The impact of COVID-19 on our Project

When our team was formed, we all were stuck at our respective homes due to the COVID-19 lockdown. We all are located in different parts of India and were not sure when we would be able to meet our team members in person or get access to our labs. Due to this, we had to change the strategy of our project and do some alterations to make it fit into this new norm of the pandemic world. With the hope that we would gain access to our labs at least once before the submission of the wiki page, we focused on some of our project modeling in which we did an epidemiological model for predicting the rate of cases in MDR-TB when detected early vs when detected late. Along with that we also did enzyme kinetics to optimize the concentrations of the reagents in this experimental reaction and fluorescence analysis to analyze the fluorescence produced by the bioreporter in our experiment. We also did a phylogenetic analysis to find out the most prevalent strains of Mycobacterium tuberculosis so that we could modify our kit accordingly in the future.

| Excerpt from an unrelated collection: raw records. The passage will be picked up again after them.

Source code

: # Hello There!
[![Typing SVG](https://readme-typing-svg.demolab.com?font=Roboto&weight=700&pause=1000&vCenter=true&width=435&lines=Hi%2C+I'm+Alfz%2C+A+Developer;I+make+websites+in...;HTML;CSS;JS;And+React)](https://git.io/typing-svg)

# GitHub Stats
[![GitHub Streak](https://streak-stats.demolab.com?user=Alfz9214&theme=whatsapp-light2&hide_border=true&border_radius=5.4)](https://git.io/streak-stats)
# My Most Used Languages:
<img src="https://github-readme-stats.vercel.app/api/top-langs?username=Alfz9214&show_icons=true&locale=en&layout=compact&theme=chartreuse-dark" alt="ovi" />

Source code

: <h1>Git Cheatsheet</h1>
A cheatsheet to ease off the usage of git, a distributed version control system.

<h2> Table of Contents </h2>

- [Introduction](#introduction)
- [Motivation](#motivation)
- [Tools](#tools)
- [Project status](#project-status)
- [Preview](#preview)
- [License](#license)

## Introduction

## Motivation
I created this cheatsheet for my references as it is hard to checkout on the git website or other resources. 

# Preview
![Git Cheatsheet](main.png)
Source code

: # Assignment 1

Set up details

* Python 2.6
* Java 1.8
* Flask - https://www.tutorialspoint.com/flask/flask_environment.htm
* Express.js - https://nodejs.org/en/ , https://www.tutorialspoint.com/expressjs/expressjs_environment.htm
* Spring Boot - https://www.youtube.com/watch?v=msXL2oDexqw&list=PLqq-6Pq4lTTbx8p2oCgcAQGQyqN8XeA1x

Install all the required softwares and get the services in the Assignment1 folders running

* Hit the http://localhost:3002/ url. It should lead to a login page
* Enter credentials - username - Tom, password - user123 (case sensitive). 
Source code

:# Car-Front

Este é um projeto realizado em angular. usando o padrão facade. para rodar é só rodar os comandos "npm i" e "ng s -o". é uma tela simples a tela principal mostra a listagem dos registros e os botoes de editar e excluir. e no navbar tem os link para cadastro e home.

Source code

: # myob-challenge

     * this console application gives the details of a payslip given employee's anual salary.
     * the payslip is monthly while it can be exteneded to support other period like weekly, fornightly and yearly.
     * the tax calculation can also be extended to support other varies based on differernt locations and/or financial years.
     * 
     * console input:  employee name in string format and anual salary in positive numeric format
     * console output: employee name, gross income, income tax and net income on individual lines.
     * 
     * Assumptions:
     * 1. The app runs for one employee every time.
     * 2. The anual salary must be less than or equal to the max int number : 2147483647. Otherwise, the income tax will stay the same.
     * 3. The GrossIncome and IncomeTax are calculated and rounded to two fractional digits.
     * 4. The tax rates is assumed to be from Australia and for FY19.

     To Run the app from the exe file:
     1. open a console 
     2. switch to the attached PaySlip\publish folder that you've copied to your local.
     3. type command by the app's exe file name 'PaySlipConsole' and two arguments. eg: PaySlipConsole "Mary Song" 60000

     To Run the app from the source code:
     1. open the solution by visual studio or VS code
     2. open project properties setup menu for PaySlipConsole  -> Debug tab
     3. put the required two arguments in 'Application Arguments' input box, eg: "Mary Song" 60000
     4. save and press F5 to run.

Other than this, with our masks on, we tried to do as much outreach as possible for our project in the online mode. We conducted awareness programs for school students, shared informative posts regarding our project on our Instagram page and we also released a podcast named “SynVerse” to spread information about Synthetic biology and our project to a broader audience.

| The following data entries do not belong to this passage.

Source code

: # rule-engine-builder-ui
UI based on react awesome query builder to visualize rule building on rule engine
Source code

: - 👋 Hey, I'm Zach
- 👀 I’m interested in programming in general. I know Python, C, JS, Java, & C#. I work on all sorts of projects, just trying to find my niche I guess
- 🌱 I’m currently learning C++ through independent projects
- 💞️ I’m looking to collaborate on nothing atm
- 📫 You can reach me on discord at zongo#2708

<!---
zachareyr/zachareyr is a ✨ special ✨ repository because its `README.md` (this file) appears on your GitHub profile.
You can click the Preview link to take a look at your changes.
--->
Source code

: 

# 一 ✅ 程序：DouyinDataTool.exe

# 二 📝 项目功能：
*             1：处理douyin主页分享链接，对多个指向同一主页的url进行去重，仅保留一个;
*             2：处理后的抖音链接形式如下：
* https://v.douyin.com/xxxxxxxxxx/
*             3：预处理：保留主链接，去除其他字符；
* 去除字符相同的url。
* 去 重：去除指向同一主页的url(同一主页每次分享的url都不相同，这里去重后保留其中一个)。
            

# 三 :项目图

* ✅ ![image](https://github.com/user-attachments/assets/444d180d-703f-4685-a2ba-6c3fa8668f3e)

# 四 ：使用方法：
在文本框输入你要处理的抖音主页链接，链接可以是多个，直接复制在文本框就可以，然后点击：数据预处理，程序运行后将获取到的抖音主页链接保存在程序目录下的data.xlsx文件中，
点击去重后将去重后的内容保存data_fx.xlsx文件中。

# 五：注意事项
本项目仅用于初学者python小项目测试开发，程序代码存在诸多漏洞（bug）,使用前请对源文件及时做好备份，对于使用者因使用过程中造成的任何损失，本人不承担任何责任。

When we were in the final stage of our project, some of the wet lab team members, in August, got a chance to come to the institute and gained access to the labs. The reagents for our experiments were already ordered. However, we couldn't get the delivery on time, which was a major hurdle for us.  But we were not demotivated by that, instead, we did some basic optimization and characterization experiments with the reagents available in the lab. Due to the pandemic, we couldn't perform all the experiments that we expected, but we collected data and pictures for the experiments we could perform in these difficult times. We tried to complete our project as much as possible from our side before the wiki-freeze.